Selon les indications données par l’ESA lors d’une conférence de presse le 15 décembre, le lancement doit avoir lieu à 13h20 (heure de Paris). Si un nouveau report devait être prévu, il serait pour le 26 ou le 27 décembre.

Un souci de communication entre le télescope et le système de lancement

Le report de date a été décidé « pour permettre aux équipes de résoudre un problème de communication entre l’observatoire et son système de lancement », indique l’agence spatiale. La publication de blog de la Nasa n’est pas très fournie, ce qui donne peu d’éléments sur la nature exacte du problème de communication. « Nous fournirons plus d’informations sur la nouvelle date de lancement au plus tard le vendredi 17 décembre », apprend-on simplement.

Oh non ! Le décollage du télescope James Webb est encore reporté de quelques jours
Vous avez le temps de faire pleins de jolis dessins en attendant son décollage. // Source : Flickr/CC/Nasa’s James Webb Space Telescope, Shriya Katta

Vu de l’extérieur, on pourrait presque croire à une malédiction, tant le décollage de cet observatoire très attendu a été repoussé. En 2003, on s’imaginait pouvoir l’envoyer dans l’espace en 2011. Une décennie plus tard, la date du 18 décembre 2021 était fixée. C’était sans compter sur un incident qui a failli exposer le télescope à des dégâts, du fait de vibrations provoquées dans tout l’observatoire — heureusement, plus de peur que de mal. La date du décollage avait alors été fixée au 22 décembre. Désormais, le JWST ne quittera pas la terre ferme avant la veille de Noël, au plus tôt.

Une mission d’une impressionnante complexité

En réalité, ces reports réguliers illustrent surtout la complexité de la mission.

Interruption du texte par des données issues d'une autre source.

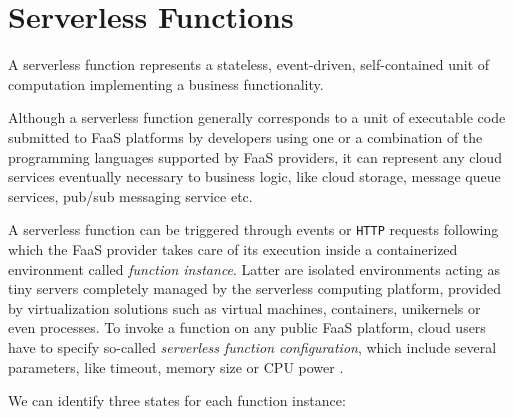 \documentclass[12pt,a4paper]{report}
\begin{document}
\section{Serverless Functions}

A serverless function represents a stateless, event-driven, self-contained unit of computation implementing a business functionality.

Although a serverless function generally corresponds to a unit of executable code submitted to FaaS platforms by developers using one or a combination of the programming languages supported by FaaS providers, it can represent any cloud services eventually necessary to business logic, like cloud storage, message queue services, pub/sub messaging service etc.

A serverless function can be triggered through events or \texttt{HTTP} requests following which the FaaS provider takes care of its execution inside a containerized environment called \textit{function instance}. Latter are isolated environments acting as tiny servers completely managed by the serverless computing platform, provided by virtualization solutions such as virtual machines, containers, unikernels or even processes. To invoke a function on any public FaaS platform, cloud users have to specify so-called \textit{serverless function configuration}, which include several parameters, like timeout, memory size or CPU power \cite{COSE}.

We can identify three states for each function instance:
\end{document}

Cela fait 20 ans que les astronomes attendent le successeur de Hubble (et non son remplaçant), capable d’observer encore plus loin dans le passé de l’Univers. Pour y parvenir, il faut un télescope spatial, mais il ne peut pas être installé en orbite terrestre comme Hubble. Le JWST sera placé à 1,5 million de kilomètres de la Terre, derrière notre planète par rapport au Soleil. C’est indispensable à ses observations dans le domaine de l’infrarouge.

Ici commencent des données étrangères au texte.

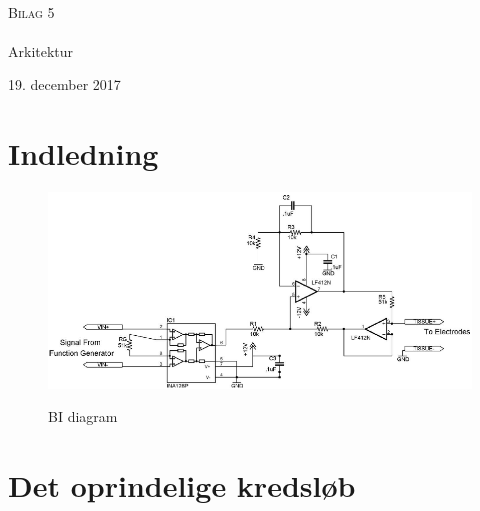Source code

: \documentclass[main.tex]{subfiles}
\begin{document}
\begin{titlingpage}
\begin{center}

~ \\[3cm]


\textsc{\LARGE Bilag 5}\\[1.5cm]


\noindent\makebox[\linewidth]{\rule{\textwidth}{0.4pt}}\\
[0.5cm]{\Huge Arkitektur}
\noindent\makebox[\linewidth]{\rule{\textwidth}{0.4pt}}
\end{center}
\vfill
\begin{center}
{\large 19. december 2017}
\end{center}
\end{titlingpage}

\newpage
\tableofcontents*
\newpage

\chapter{Indledning}



\begin{figure}[H]
\centering
{\includegraphics[width=\linewidth]
{Figure/BIdiagram}}
\caption{BI diagram\cite{Aroom2009}}
\label{fig:BIdiagram}
\end{figure}






\chapter{Det oprindelige kredsløb}
\end{document}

Mais cela signifie que la Nasa n’a pas le droit à l’erreur, car il sera impossible de réparer le télescope James Webb une fois qu’il sera dans l’espace. Par ailleurs, le moindre mécanisme doit fonctionner comme prévu, lors de sa mise en service qui prendra plusieurs mois après le décollage. Des centaines de périls potentiels attendent le JWST, qui devra se déplier progressivement dans un environnement hostile. Une seule faille peut mettre en danger toute la mission. On comprend donc que la Nasa préfère repousser encore un peu, car il n’y aura pas de deuxième chance dès lors que le télescope ne sera plus sur la Terre.